Kitty was sinking deeper and deeper into despair, her head drooping in her hand. Homer looked at her, then thumped his glass down on the table and picked up a quarterly review. “Say,” he said, “isn’t this the one with your thing in it? The one with all the q’s? Yes, here it is—‘Quit me no quits.’ And all those queries and quixoticisms and querulousnesses. That’s the one.”

“Oh, did you like that?” Kitty smiled. “I had fun with all those q’s.” She sat up suddenly. “Two things, Homer. First. I’ve got a lot of my salary saved up, and I can pay you more money anytime. How about right now?”

“Oh, Jesus, no. I’ve been well enough paid already. If I want more, I’ll tell you. For God’s sake, shut up.”

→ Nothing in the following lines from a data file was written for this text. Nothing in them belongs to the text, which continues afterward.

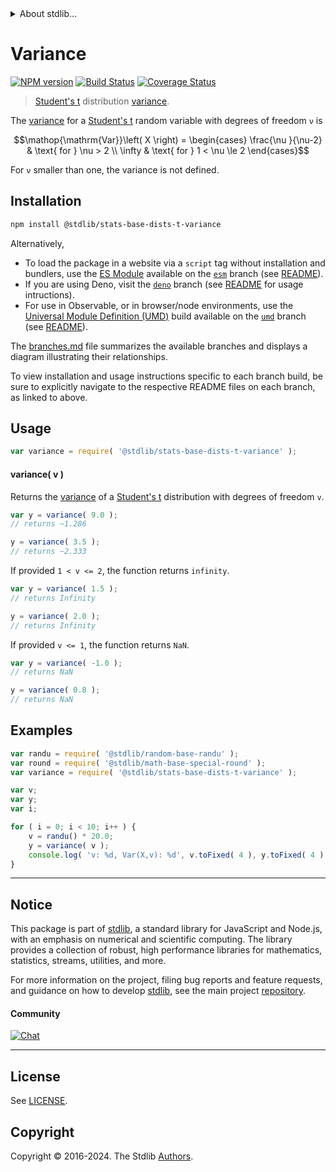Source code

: <!--

@license Apache-2.0

Copyright (c) 2018 The Stdlib Authors.

Licensed under the Apache License, Version 2.0 (the "License");
you may not use this file except in compliance with the License.
You may obtain a copy of the License at

   http://www.apache.org/licenses/LICENSE-2.0

Unless required by applicable law or agreed to in writing, software
distributed under the License is distributed on an "AS IS" BASIS,
WITHOUT WARRANTIES OR CONDITIONS OF ANY KIND, either express or implied.
See the License for the specific language governing permissions and
limitations under the License.

-->


<details>
  <summary>
    About stdlib...
  </summary>
  <p>We believe in a future in which the web is a preferred environment for numerical computation. To help realize this future, we've built stdlib. stdlib is a standard library, with an emphasis on numerical and scientific computation, written in JavaScript (and C) for execution in browsers and in Node.js.</p>
  <p>The library is fully decomposable, being architected in such a way that you can swap out and mix and match APIs and functionality to cater to your exact preferences and use cases.</p>
  <p>When you use stdlib, you can be absolutely certain that you are using the most thorough, rigorous, well-written, studied, documented, tested, measured, and high-quality code out there.</p>
  <p>To join us in bringing numerical computing to the web, get started by checking us out on <a href="https://github.com/stdlib-js/stdlib">GitHub</a>, and please consider <a href="https://opencollective.com/stdlib">financially supporting stdlib</a>. We greatly appreciate your continued support!</p>
</details>

# Variance

[![NPM version][npm-image]][npm-url] [![Build Status][test-image]][test-url] [![Coverage Status][coverage-image]][coverage-url] <!-- [![dependencies][dependencies-image]][dependencies-url] -->

> [Student's t][t-distribution] distribution [variance][variance].

<!-- Section to include introductory text. Make sure to keep an empty line after the intro `section` element and another before the `/section` close. -->

<section class="intro">

The [variance][variance] for a [Student's t][t-distribution] random variable with degrees of freedom `ν` is

<!-- <equation class="equation" label="eq:t_variance" align="center" raw="\operatorname{Var}\left( X \right) = \begin{cases} \frac{\nu }{\nu-2} & \text{ for } \nu > 2 \\ \infty & \text{ for } 1 < \nu \le 2 \end{cases}" alt="Variance for a Student's t distribution."> -->

```math
\mathop{\mathrm{Var}}\left( X \right) = \begin{cases} \frac{\nu }{\nu-2} & \text{ for } \nu > 2 \\ \infty & \text{ for } 1 < \nu \le 2 \end{cases}
```

<!-- <div class="equation" align="center" data-raw-text="\operatorname{Var}\left( X \right) = \begin{cases} \frac{\nu }{\nu-2} &amp; \text{ for } \nu &gt; 2 \\ \infty &amp; \text{ for } 1 &lt; \nu \le 2 \end{cases}" data-equation="eq:t_variance">
    <img src="https://cdn.jsdelivr.net/gh/stdlib-js/stdlib@51534079fef45e990850102147e8945fb023d1d0/lib/node_modules/@stdlib/stats/base/dists/t/variance/docs/img/equation_t_variance.svg" alt="Variance for a Student's t distribution.">
    <br>
</div> -->

<!-- </equation> -->

For `ν` smaller than one, the variance is not defined.

</section>

<!-- /.intro -->

<!-- Package usage documentation. -->

<section class="installation">

## Installation

```bash
npm install @stdlib/stats-base-dists-t-variance
```

Alternatively,

-   To load the package in a website via a `script` tag without installation and bundlers, use the [ES Module][es-module] available on the [`esm`][esm-url] branch (see [README][esm-readme]).
-   If you are using Deno, visit the [`deno`][deno-url] branch (see [README][deno-readme] for usage intructions).
-   For use in Observable, or in browser/node environments, use the [Universal Module Definition (UMD)][umd] build available on the [`umd`][umd-url] branch (see [README][umd-readme]).

The [branches.md][branches-url] file summarizes the available branches and displays a diagram illustrating their relationships.

To view installation and usage instructions specific to each branch build, be sure to explicitly navigate to the respective README files on each branch, as linked to above.

</section>

<section class="usage">

## Usage

```javascript
var variance = require( '@stdlib/stats-base-dists-t-variance' );
```

#### variance( v )

Returns the [variance][variance] of a [Student's t][t-distribution] distribution with degrees of freedom `v`.

```javascript
var y = variance( 9.0 );
// returns ~1.286

y = variance( 3.5 );
// returns ~2.333
```

If provided `1 < v <= 2`, the function returns `infinity`.

```javascript
var y = variance( 1.5 );
// returns Infinity

y = variance( 2.0 );
// returns Infinity
```

If provided `v <= 1`, the function returns `NaN`.

```javascript
var y = variance( -1.0 );
// returns NaN

y = variance( 0.8 );
// returns NaN
```

</section>

<!-- /.usage -->

<!-- Package usage notes. Make sure to keep an empty line after the `section` element and another before the `/section` close. -->

<section class="notes">

</section>

<!-- /.notes -->

<!-- Package usage examples. -->

<section class="examples">

## Examples

<!-- eslint no-undef: "error" -->

```javascript
var randu = require( '@stdlib/random-base-randu' );
var round = require( '@stdlib/math-base-special-round' );
var variance = require( '@stdlib/stats-base-dists-t-variance' );

var v;
var y;
var i;

for ( i = 0; i < 10; i++ ) {
    v = randu() * 20.0;
    y = variance( v );
    console.log( 'v: %d, Var(X,v): %d', v.toFixed( 4 ), y.toFixed( 4 ) );
}
```

</section>

<!-- /.examples -->

<!-- Section to include cited references. If references are included, add a horizontal rule *before* the section. Make sure to keep an empty line after the `section` element and another before the `/section` close. -->

<section class="references">

</section>

<!-- /.references -->

<!-- Section for related `stdlib` packages. Do not manually edit this section, as it is automatically populated. -->

<section class="related">

</section>

<!-- /.related -->

<!-- Section for all links. Make sure to keep an empty line after the `section` element and another before the `/section` close. -->


<section class="main-repo" >

* * *

## Notice

This package is part of [stdlib][stdlib], a standard library for JavaScript and Node.js, with an emphasis on numerical and scientific computing. The library provides a collection of robust, high performance libraries for mathematics, statistics, streams, utilities, and more.

For more information on the project, filing bug reports and feature requests, and guidance on how to develop [stdlib][stdlib], see the main project [repository][stdlib].

#### Community

[![Chat][chat-image]][chat-url]

---

## License

See [LICENSE][stdlib-license].


## Copyright

Copyright &copy; 2016-2024. The Stdlib [Authors][stdlib-authors].

</section>

<!-- /.stdlib -->

<!-- Section for all links. Make sure to keep an empty line after the `section` element and another before the `/section` close. -->

<section class="links">

[npm-image]: http://img.shields.io/npm/v/@stdlib/stats-base-dists-t-variance.svg
[npm-url]: https://npmjs.org/package/@stdlib/stats-base-dists-t-variance

[test-image]: https://github.com/stdlib-js/stats-base-dists-t-variance/actions/workflows/test.yml/badge.svg?branch=main
[test-url]: https://github.com/stdlib-js/stats-base-dists-t-variance/actions/workflows/test.yml?query=branch:main

[coverage-image]: https://img.shields.io/codecov/c/github/stdlib-js/stats-base-dists-t-variance/main.svg
[coverage-url]: https://codecov.io/github/stdlib-js/stats-base-dists-t-variance?branch=main

<!--

[dependencies-image]: https://img.shields.io/david/stdlib-js/stats-base-dists-t-variance.svg
[dependencies-url]: https://david-dm.org/stdlib-js/stats-base-dists-t-variance/main

-->

[chat-image]: https://img.shields.io/gitter/room/stdlib-js/stdlib.svg
[chat-url]: https://app.gitter.im/#/room/#stdlib-js_stdlib:gitter.im

[stdlib]: https://github.com/stdlib-js/stdlib

[stdlib-authors]: https://github.com/stdlib-js/stdlib/graphs/contributors

[umd]: https://github.com/umdjs/umd
[es-module]: https://developer.mozilla.org/en-US/docs/Web/JavaScript/Guide/Modules

[deno-url]: https://github.com/stdlib-js/stats-base-dists-t-variance/tree/deno
[deno-readme]: https://github.com/stdlib-js/stats-base-dists-t-variance/blob/deno/README.md
[umd-url]: https://github.com/stdlib-js/stats-base-dists-t-variance/tree/umd
[umd-readme]: https://github.com/stdlib-js/stats-base-dists-t-variance/blob/umd/README.md
[esm-url]: https://github.com/stdlib-js/stats-base-dists-t-variance/tree/esm
[esm-readme]: https://github.com/stdlib-js/stats-base-dists-t-variance/blob/esm/README.md
[branches-url]: https://github.com/stdlib-js/stats-base-dists-t-variance/blob/main/branches.md

[stdlib-license]: https://raw.githubusercontent.com/stdlib-js/stats-base-dists-t-variance/main/LICENSE

[t-distribution]: https://en.wikipedia.org/wiki/Student%27s_t-distribution

[variance]: https://en.wikipedia.org/wiki/Variance

</section>

<!-- /.links -->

“Well, all right, but I’m not a charity case. I’m going to pay you what’s right and proper. Second. I’m going back to Nantucket. I’ll miss my classes for the rest of the year, but I know Dr. Winter will take over for me, and the university would probably be better off without an embarrassing person like me on its hands anyway.”

“But Jesus Christ, what are you going back there for?”

“I’ve got to find out what really happened to Helen Green.”

“You don’t trust me.” Homer stood up, offended. “My God, you get hired and fired pretty damned fast by some people.”

“No, no, Homer, it isn’t that.” Kitty stood up too and grinned at him. “I just have this feeling that it’s not just a matter of finding blood on things, and so on. If I knew a little more about the island, maybe I could help you.”

“I see. You might discover that the moon makes a habit of falling on Great Point once a week. Okay, girl, I know what you mean. And I’d be grateful for that kind of help. Every police department ought to have an officer in charge of spiritual investigation. Serious deficiency in law enforcement and citizen protection throughout the land. I wish you could stay with the Doves, where I am, but they’ve only got the one spare room. I’m crowded in with old scallop dredges and fishing rods and lobster pots and boat hooks and rubber boots and nautical charts and coils of rope, and sometimes I even expect to feel the tide rising around my bed. But you won’t have any trouble finding a place to stay. It’ll be easy. After all, it’s off season.”